▶ WHAT TO DO: The full set of entries has to be output exactly.
----- RECORDS SUPPLIED
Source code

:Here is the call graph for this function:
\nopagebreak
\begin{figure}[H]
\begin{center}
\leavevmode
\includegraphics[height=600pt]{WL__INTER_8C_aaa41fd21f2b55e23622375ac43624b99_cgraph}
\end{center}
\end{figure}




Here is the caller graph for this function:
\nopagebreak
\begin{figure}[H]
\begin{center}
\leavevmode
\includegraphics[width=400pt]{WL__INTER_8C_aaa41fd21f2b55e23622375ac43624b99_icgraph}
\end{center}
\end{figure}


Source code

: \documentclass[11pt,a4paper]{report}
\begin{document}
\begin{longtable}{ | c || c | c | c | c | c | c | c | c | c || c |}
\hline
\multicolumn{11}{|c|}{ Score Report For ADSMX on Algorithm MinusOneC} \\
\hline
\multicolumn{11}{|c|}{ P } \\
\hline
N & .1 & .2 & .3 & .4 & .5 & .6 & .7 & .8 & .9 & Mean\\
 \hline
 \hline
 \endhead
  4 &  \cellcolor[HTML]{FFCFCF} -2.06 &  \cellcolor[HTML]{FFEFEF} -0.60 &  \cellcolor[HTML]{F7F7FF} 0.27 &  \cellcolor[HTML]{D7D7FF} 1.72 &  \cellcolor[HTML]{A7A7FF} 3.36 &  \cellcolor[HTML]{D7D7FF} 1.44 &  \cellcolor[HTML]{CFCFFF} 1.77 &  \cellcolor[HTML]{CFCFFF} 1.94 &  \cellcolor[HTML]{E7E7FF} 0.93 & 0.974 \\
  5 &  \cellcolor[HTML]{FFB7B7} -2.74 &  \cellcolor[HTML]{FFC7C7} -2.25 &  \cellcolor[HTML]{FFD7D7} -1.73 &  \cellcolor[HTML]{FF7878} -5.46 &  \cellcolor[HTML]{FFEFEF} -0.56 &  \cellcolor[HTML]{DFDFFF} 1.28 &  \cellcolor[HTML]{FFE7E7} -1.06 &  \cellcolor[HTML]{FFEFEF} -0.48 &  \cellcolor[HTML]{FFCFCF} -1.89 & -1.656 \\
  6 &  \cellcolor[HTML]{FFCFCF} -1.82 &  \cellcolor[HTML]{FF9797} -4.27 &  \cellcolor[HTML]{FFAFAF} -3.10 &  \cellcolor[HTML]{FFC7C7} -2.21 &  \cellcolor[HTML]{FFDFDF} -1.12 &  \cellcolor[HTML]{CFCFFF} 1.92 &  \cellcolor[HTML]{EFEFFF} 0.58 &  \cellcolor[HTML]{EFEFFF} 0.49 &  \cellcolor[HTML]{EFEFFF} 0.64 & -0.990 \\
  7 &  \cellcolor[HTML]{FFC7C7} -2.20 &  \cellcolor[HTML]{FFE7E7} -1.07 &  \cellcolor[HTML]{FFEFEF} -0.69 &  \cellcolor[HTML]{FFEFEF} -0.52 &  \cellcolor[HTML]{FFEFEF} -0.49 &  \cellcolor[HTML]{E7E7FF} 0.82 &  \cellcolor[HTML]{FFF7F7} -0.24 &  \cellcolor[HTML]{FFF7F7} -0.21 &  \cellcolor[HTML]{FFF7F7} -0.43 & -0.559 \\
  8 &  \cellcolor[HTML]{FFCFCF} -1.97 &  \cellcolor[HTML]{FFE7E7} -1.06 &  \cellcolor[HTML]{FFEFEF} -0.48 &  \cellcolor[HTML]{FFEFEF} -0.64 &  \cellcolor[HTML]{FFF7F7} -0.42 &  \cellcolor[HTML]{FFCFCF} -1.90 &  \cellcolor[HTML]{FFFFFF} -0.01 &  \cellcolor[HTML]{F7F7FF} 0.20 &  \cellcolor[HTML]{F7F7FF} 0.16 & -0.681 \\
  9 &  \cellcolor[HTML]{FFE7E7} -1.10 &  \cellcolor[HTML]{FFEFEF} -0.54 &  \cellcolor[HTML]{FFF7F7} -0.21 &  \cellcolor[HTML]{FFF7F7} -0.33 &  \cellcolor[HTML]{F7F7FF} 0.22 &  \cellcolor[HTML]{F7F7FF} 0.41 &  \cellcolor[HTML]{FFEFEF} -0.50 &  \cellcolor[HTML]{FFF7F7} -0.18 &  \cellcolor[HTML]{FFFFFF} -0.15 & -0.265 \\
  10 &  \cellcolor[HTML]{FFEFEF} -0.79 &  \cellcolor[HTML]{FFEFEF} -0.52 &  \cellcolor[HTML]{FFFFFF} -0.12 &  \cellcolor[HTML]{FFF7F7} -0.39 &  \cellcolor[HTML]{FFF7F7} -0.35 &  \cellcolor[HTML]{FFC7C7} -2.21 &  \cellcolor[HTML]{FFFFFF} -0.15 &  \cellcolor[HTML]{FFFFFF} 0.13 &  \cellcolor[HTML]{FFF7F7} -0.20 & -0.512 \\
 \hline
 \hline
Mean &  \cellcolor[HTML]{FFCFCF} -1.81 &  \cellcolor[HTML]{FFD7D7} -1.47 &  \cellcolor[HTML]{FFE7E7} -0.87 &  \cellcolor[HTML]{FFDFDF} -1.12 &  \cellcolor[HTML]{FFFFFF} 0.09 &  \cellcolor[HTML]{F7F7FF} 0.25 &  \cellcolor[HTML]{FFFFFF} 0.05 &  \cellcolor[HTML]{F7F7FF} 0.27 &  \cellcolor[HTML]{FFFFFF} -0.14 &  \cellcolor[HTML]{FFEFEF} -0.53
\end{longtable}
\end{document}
----------
▶ FINISHED EXERCISE:
Source code

:Here is the call graph for this function:
\nopagebreak
\begin{figure}[H]
\begin{center}
\leavevmode
\includegraphics[height=600pt]{WL__INTER_8C_aaa41fd21f2b55e23622375ac43624b99_cgraph}
\end{center}
\end{figure}




Here is the caller graph for this function:
\nopagebreak
\begin{figure}[H]
\begin{center}
\leavevmode
\includegraphics[width=400pt]{WL__INTER_8C_aaa41fd21f2b55e23622375ac43624b99_icgraph}
\end{center}
\end{figure}


Source code

: \documentclass[11pt,a4paper]{report}
\begin{document}
\begin{longtable}{ | c || c | c | c | c | c | c | c | c | c || c |}
\hline
\multicolumn{11}{|c|}{ Score Report For ADSMX on Algorithm MinusOneC} \\
\hline
\multicolumn{11}{|c|}{ P } \\
\hline
N & .1 & .2 & .3 & .4 & .5 & .6 & .7 & .8 & .9 & Mean\\
 \hline
 \hline
 \endhead
  4 &  \cellcolor[HTML]{FFCFCF} -2.06 &  \cellcolor[HTML]{FFEFEF} -0.60 &  \cellcolor[HTML]{F7F7FF} 0.27 &  \cellcolor[HTML]{D7D7FF} 1.72 &  \cellcolor[HTML]{A7A7FF} 3.36 &  \cellcolor[HTML]{D7D7FF} 1.44 &  \cellcolor[HTML]{CFCFFF} 1.77 &  \cellcolor[HTML]{CFCFFF} 1.94 &  \cellcolor[HTML]{E7E7FF} 0.93 & 0.974 \\
  5 &  \cellcolor[HTML]{FFB7B7} -2.74 &  \cellcolor[HTML]{FFC7C7} -2.25 &  \cellcolor[HTML]{FFD7D7} -1.73 &  \cellcolor[HTML]{FF7878} -5.46 &  \cellcolor[HTML]{FFEFEF} -0.56 &  \cellcolor[HTML]{DFDFFF} 1.28 &  \cellcolor[HTML]{FFE7E7} -1.06 &  \cellcolor[HTML]{FFEFEF} -0.48 &  \cellcolor[HTML]{FFCFCF} -1.89 & -1.656 \\
  6 &  \cellcolor[HTML]{FFCFCF} -1.82 &  \cellcolor[HTML]{FF9797} -4.27 &  \cellcolor[HTML]{FFAFAF} -3.10 &  \cellcolor[HTML]{FFC7C7} -2.21 &  \cellcolor[HTML]{FFDFDF} -1.12 &  \cellcolor[HTML]{CFCFFF} 1.92 &  \cellcolor[HTML]{EFEFFF} 0.58 &  \cellcolor[HTML]{EFEFFF} 0.49 &  \cellcolor[HTML]{EFEFFF} 0.64 & -0.990 \\
  7 &  \cellcolor[HTML]{FFC7C7} -2.20 &  \cellcolor[HTML]{FFE7E7} -1.07 &  \cellcolor[HTML]{FFEFEF} -0.69 &  \cellcolor[HTML]{FFEFEF} -0.52 &  \cellcolor[HTML]{FFEFEF} -0.49 &  \cellcolor[HTML]{E7E7FF} 0.82 &  \cellcolor[HTML]{FFF7F7} -0.24 &  \cellcolor[HTML]{FFF7F7} -0.21 &  \cellcolor[HTML]{FFF7F7} -0.43 & -0.559 \\
  8 &  \cellcolor[HTML]{FFCFCF} -1.97 &  \cellcolor[HTML]{FFE7E7} -1.06 &  \cellcolor[HTML]{FFEFEF} -0.48 &  \cellcolor[HTML]{FFEFEF} -0.64 &  \cellcolor[HTML]{FFF7F7} -0.42 &  \cellcolor[HTML]{FFCFCF} -1.90 &  \cellcolor[HTML]{FFFFFF} -0.01 &  \cellcolor[HTML]{F7F7FF} 0.20 &  \cellcolor[HTML]{F7F7FF} 0.16 & -0.681 \\
  9 &  \cellcolor[HTML]{FFE7E7} -1.10 &  \cellcolor[HTML]{FFEFEF} -0.54 &  \cellcolor[HTML]{FFF7F7} -0.21 &  \cellcolor[HTML]{FFF7F7} -0.33 &  \cellcolor[HTML]{F7F7FF} 0.22 &  \cellcolor[HTML]{F7F7FF} 0.41 &  \cellcolor[HTML]{FFEFEF} -0.50 &  \cellcolor[HTML]{FFF7F7} -0.18 &  \cellcolor[HTML]{FFFFFF} -0.15 & -0.265 \\
  10 &  \cellcolor[HTML]{FFEFEF} -0.79 &  \cellcolor[HTML]{FFEFEF} -0.52 &  \cellcolor[HTML]{FFFFFF} -0.12 &  \cellcolor[HTML]{FFF7F7} -0.39 &  \cellcolor[HTML]{FFF7F7} -0.35 &  \cellcolor[HTML]{FFC7C7} -2.21 &  \cellcolor[HTML]{FFFFFF} -0.15 &  \cellcolor[HTML]{FFFFFF} 0.13 &  \cellcolor[HTML]{FFF7F7} -0.20 & -0.512 \\
 \hline
 \hline
Mean &  \cellcolor[HTML]{FFCFCF} -1.81 &  \cellcolor[HTML]{FFD7D7} -1.47 &  \cellcolor[HTML]{FFE7E7} -0.87 &  \cellcolor[HTML]{FFDFDF} -1.12 &  \cellcolor[HTML]{FFFFFF} 0.09 &  \cellcolor[HTML]{F7F7FF} 0.25 &  \cellcolor[HTML]{FFFFFF} 0.05 &  \cellcolor[HTML]{F7F7FF} 0.27 &  \cellcolor[HTML]{FFFFFF} -0.14 &  \cellcolor[HTML]{FFEFEF} -0.53
\end{longtable}
\end{document}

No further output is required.